TASK OBJECTIVE – Quote the lines from the line holding "- Fixed theme colors" to the very end of the listing, exactly, and no others.

*** Opening THE INPUT ***

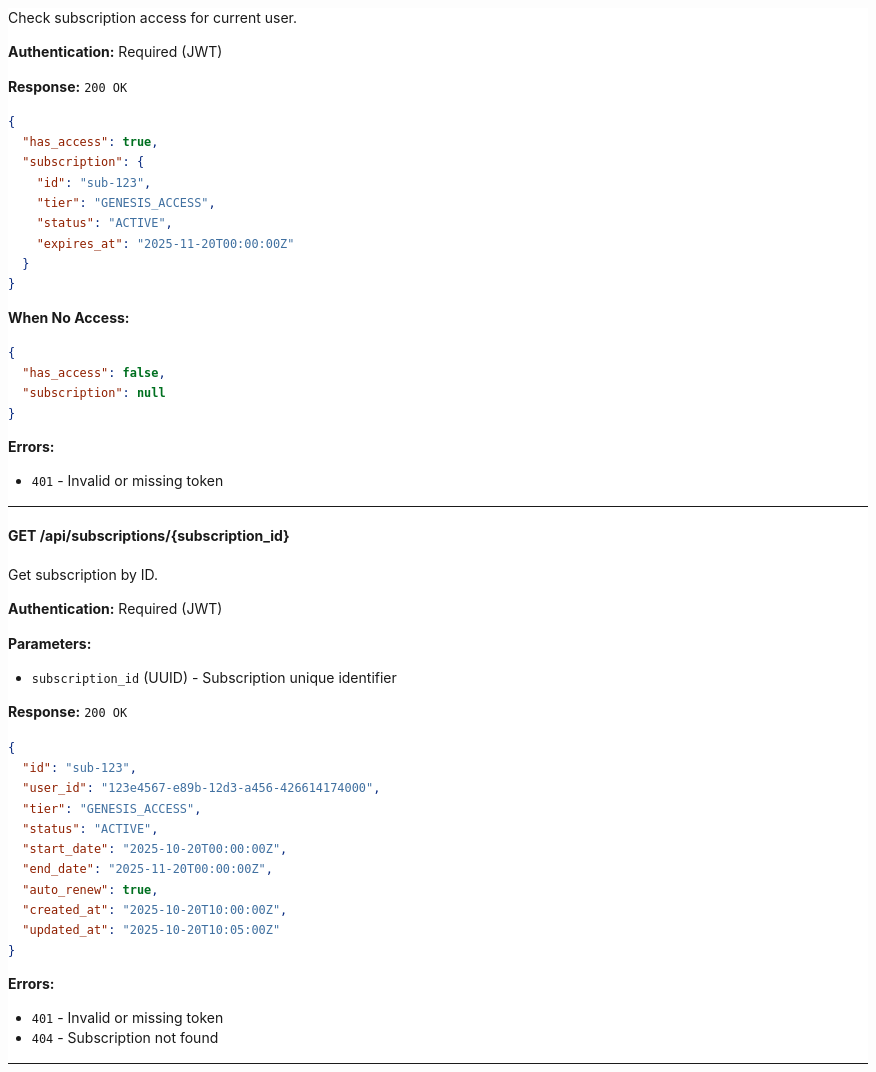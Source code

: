 Check subscription access for current user.

**Authentication:** Required (JWT)

**Response:** `200 OK`
```json
{
  "has_access": true,
  "subscription": {
    "id": "sub-123",
    "tier": "GENESIS_ACCESS",
    "status": "ACTIVE",
    "expires_at": "2025-11-20T00:00:00Z"
  }
}
```

**When No Access:**
```json
{
  "has_access": false,
  "subscription": null
}
```

**Errors:**
- `401` - Invalid or missing token

---

#### GET /api/subscriptions/{subscription_id}

Get subscription by ID.

**Authentication:** Required (JWT)

**Parameters:**
- `subscription_id` (UUID) - Subscription unique identifier

**Response:** `200 OK`
```json
{
  "id": "sub-123",
  "user_id": "123e4567-e89b-12d3-a456-426614174000",
  "tier": "GENESIS_ACCESS",
  "status": "ACTIVE",
  "start_date": "2025-10-20T00:00:00Z",
  "end_date": "2025-11-20T00:00:00Z",
  "auto_renew": true,
  "created_at": "2025-10-20T10:00:00Z",
  "updated_at": "2025-10-20T10:05:00Z"
}
```

**Errors:**
- `401` - Invalid or missing token
- `404` - Subscription not found

---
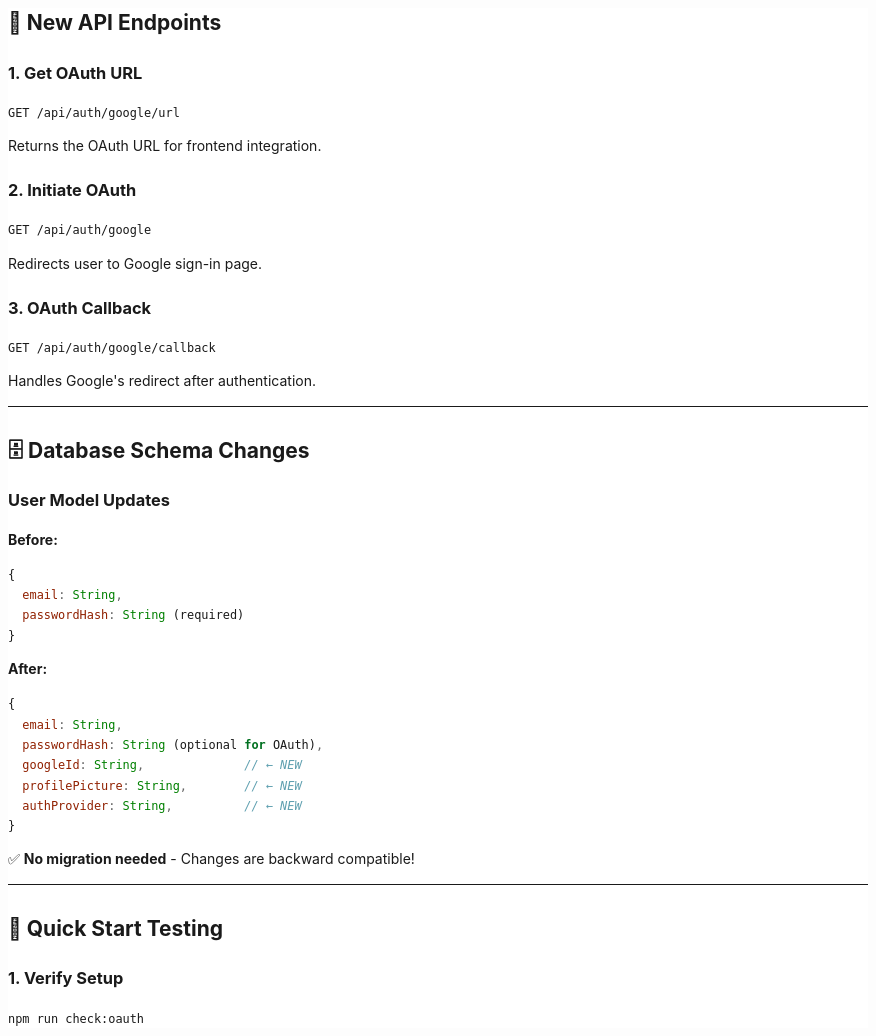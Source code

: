## 🔌 New API Endpoints

### 1. Get OAuth URL
```bash
GET /api/auth/google/url
```
Returns the OAuth URL for frontend integration.

### 2. Initiate OAuth
```bash
GET /api/auth/google
```
Redirects user to Google sign-in page.

### 3. OAuth Callback
```bash
GET /api/auth/google/callback
```
Handles Google's redirect after authentication.

---

## 🗄️ Database Schema Changes

### User Model Updates

**Before:**
```javascript
{
  email: String,
  passwordHash: String (required)
}
```

**After:**
```javascript
{
  email: String,
  passwordHash: String (optional for OAuth),
  googleId: String,              // ← NEW
  profilePicture: String,        // ← NEW
  authProvider: String,          // ← NEW
}
```

✅ **No migration needed** - Changes are backward compatible!

---

## 🚀 Quick Start Testing

### 1. Verify Setup
```bash
npm run check:oauth
```

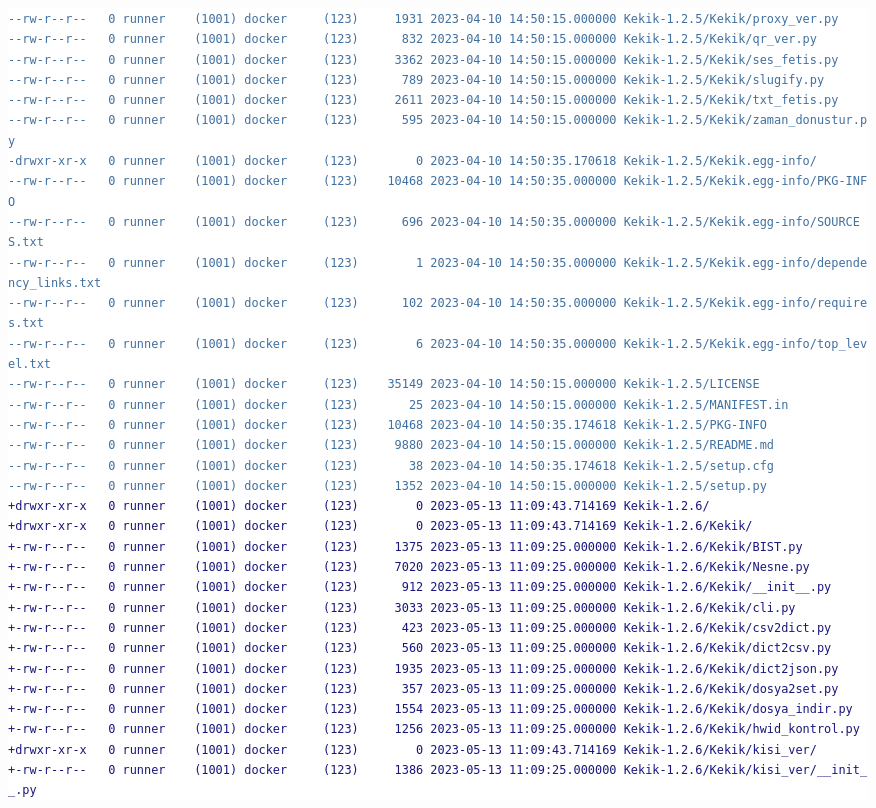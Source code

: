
 ```diff
--rw-r--r--   0 runner    (1001) docker     (123)     1931 2023-04-10 14:50:15.000000 Kekik-1.2.5/Kekik/proxy_ver.py
--rw-r--r--   0 runner    (1001) docker     (123)      832 2023-04-10 14:50:15.000000 Kekik-1.2.5/Kekik/qr_ver.py
--rw-r--r--   0 runner    (1001) docker     (123)     3362 2023-04-10 14:50:15.000000 Kekik-1.2.5/Kekik/ses_fetis.py
--rw-r--r--   0 runner    (1001) docker     (123)      789 2023-04-10 14:50:15.000000 Kekik-1.2.5/Kekik/slugify.py
--rw-r--r--   0 runner    (1001) docker     (123)     2611 2023-04-10 14:50:15.000000 Kekik-1.2.5/Kekik/txt_fetis.py
--rw-r--r--   0 runner    (1001) docker     (123)      595 2023-04-10 14:50:15.000000 Kekik-1.2.5/Kekik/zaman_donustur.py
-drwxr-xr-x   0 runner    (1001) docker     (123)        0 2023-04-10 14:50:35.170618 Kekik-1.2.5/Kekik.egg-info/
--rw-r--r--   0 runner    (1001) docker     (123)    10468 2023-04-10 14:50:35.000000 Kekik-1.2.5/Kekik.egg-info/PKG-INFO
--rw-r--r--   0 runner    (1001) docker     (123)      696 2023-04-10 14:50:35.000000 Kekik-1.2.5/Kekik.egg-info/SOURCES.txt
--rw-r--r--   0 runner    (1001) docker     (123)        1 2023-04-10 14:50:35.000000 Kekik-1.2.5/Kekik.egg-info/dependency_links.txt
--rw-r--r--   0 runner    (1001) docker     (123)      102 2023-04-10 14:50:35.000000 Kekik-1.2.5/Kekik.egg-info/requires.txt
--rw-r--r--   0 runner    (1001) docker     (123)        6 2023-04-10 14:50:35.000000 Kekik-1.2.5/Kekik.egg-info/top_level.txt
--rw-r--r--   0 runner    (1001) docker     (123)    35149 2023-04-10 14:50:15.000000 Kekik-1.2.5/LICENSE
--rw-r--r--   0 runner    (1001) docker     (123)       25 2023-04-10 14:50:15.000000 Kekik-1.2.5/MANIFEST.in
--rw-r--r--   0 runner    (1001) docker     (123)    10468 2023-04-10 14:50:35.174618 Kekik-1.2.5/PKG-INFO
--rw-r--r--   0 runner    (1001) docker     (123)     9880 2023-04-10 14:50:15.000000 Kekik-1.2.5/README.md
--rw-r--r--   0 runner    (1001) docker     (123)       38 2023-04-10 14:50:35.174618 Kekik-1.2.5/setup.cfg
--rw-r--r--   0 runner    (1001) docker     (123)     1352 2023-04-10 14:50:15.000000 Kekik-1.2.5/setup.py
+drwxr-xr-x   0 runner    (1001) docker     (123)        0 2023-05-13 11:09:43.714169 Kekik-1.2.6/
+drwxr-xr-x   0 runner    (1001) docker     (123)        0 2023-05-13 11:09:43.714169 Kekik-1.2.6/Kekik/
+-rw-r--r--   0 runner    (1001) docker     (123)     1375 2023-05-13 11:09:25.000000 Kekik-1.2.6/Kekik/BIST.py
+-rw-r--r--   0 runner    (1001) docker     (123)     7020 2023-05-13 11:09:25.000000 Kekik-1.2.6/Kekik/Nesne.py
+-rw-r--r--   0 runner    (1001) docker     (123)      912 2023-05-13 11:09:25.000000 Kekik-1.2.6/Kekik/__init__.py
+-rw-r--r--   0 runner    (1001) docker     (123)     3033 2023-05-13 11:09:25.000000 Kekik-1.2.6/Kekik/cli.py
+-rw-r--r--   0 runner    (1001) docker     (123)      423 2023-05-13 11:09:25.000000 Kekik-1.2.6/Kekik/csv2dict.py
+-rw-r--r--   0 runner    (1001) docker     (123)      560 2023-05-13 11:09:25.000000 Kekik-1.2.6/Kekik/dict2csv.py
+-rw-r--r--   0 runner    (1001) docker     (123)     1935 2023-05-13 11:09:25.000000 Kekik-1.2.6/Kekik/dict2json.py
+-rw-r--r--   0 runner    (1001) docker     (123)      357 2023-05-13 11:09:25.000000 Kekik-1.2.6/Kekik/dosya2set.py
+-rw-r--r--   0 runner    (1001) docker     (123)     1554 2023-05-13 11:09:25.000000 Kekik-1.2.6/Kekik/dosya_indir.py
+-rw-r--r--   0 runner    (1001) docker     (123)     1256 2023-05-13 11:09:25.000000 Kekik-1.2.6/Kekik/hwid_kontrol.py
+drwxr-xr-x   0 runner    (1001) docker     (123)        0 2023-05-13 11:09:43.714169 Kekik-1.2.6/Kekik/kisi_ver/
+-rw-r--r--   0 runner    (1001) docker     (123)     1386 2023-05-13 11:09:25.000000 Kekik-1.2.6/Kekik/kisi_ver/__init__.py
```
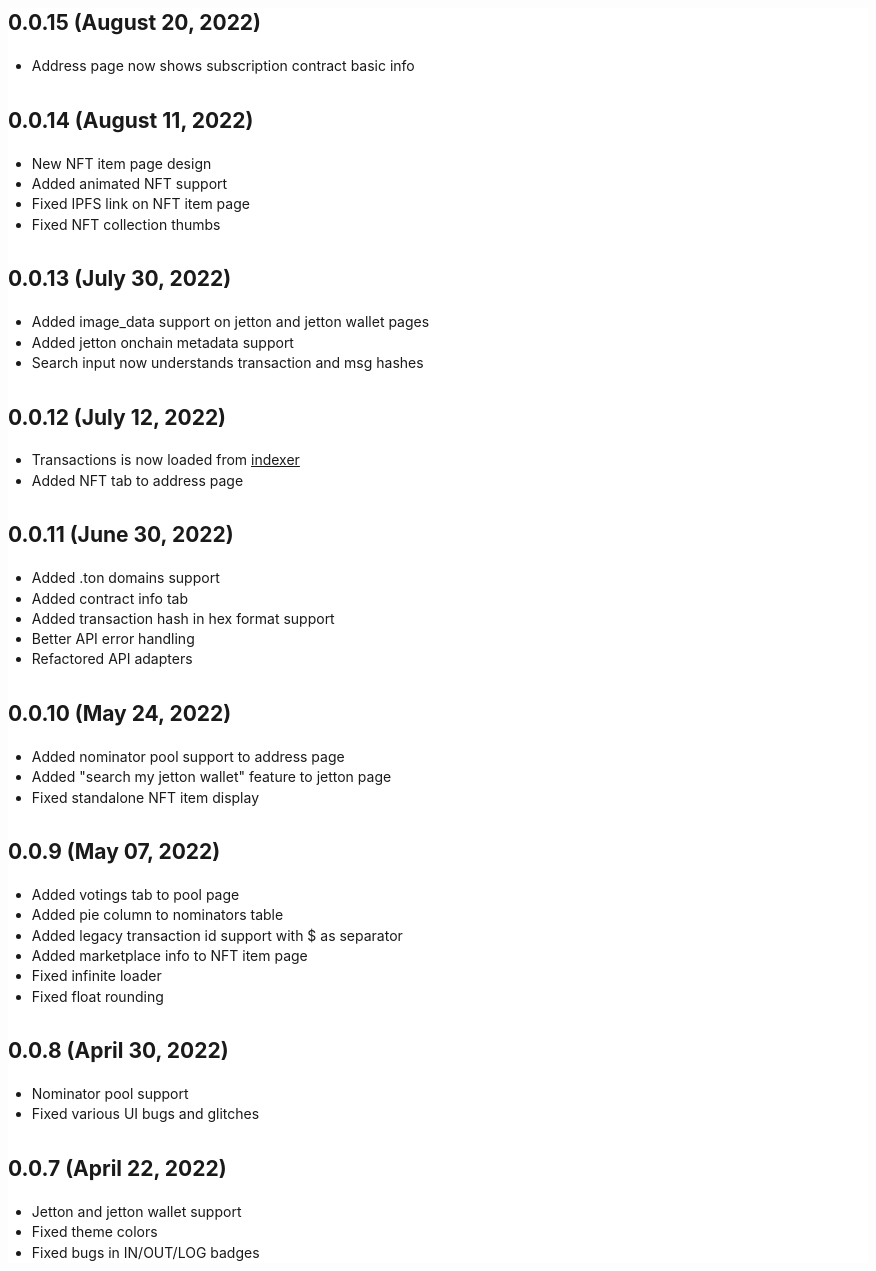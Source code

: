## 0.0.15 (August 20, 2022)
- Address page now shows subscription contract basic info

## 0.0.14 (August 11, 2022)
- New NFT item page design
- Added animated NFT support
- Fixed IPFS link on NFT item page
- Fixed NFT collection thumbs

## 0.0.13 (July 30, 2022)
- Added image_data support on jetton and jetton wallet pages
- Added jetton onchain metadata support
- Search input now understands transaction and msg hashes

## 0.0.12 (July 12, 2022)
- Transactions is now loaded from [indexer](https://github.com/toncenter/ton-indexer)
- Added NFT tab to address page

## 0.0.11 (June 30, 2022)
- Added .ton domains support
- Added contract info tab
- Added transaction hash in hex format support
- Better API error handling 
- Refactored API adapters

## 0.0.10 (May 24, 2022)
- Added nominator pool support to address page
- Added "search my jetton wallet" feature to jetton page
- Fixed standalone NFT item display

## 0.0.9 (May 07, 2022)
- Added votings tab to pool page
- Added pie column to nominators table
- Added legacy transaction id support with $ as separator
- Added marketplace info to NFT item page
- Fixed infinite loader
- Fixed float rounding

## 0.0.8 (April 30, 2022)
- Nominator pool support
- Fixed various UI bugs and glitches

## 0.0.7 (April 22, 2022)
- Jetton and jetton wallet support
- Fixed theme colors
- Fixed bugs in IN/OUT/LOG badges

*** Closing THE INPUT ***

RESPONSE TO THE TASK –
- Fixed theme colors
- Fixed bugs in IN/OUT/LOG badges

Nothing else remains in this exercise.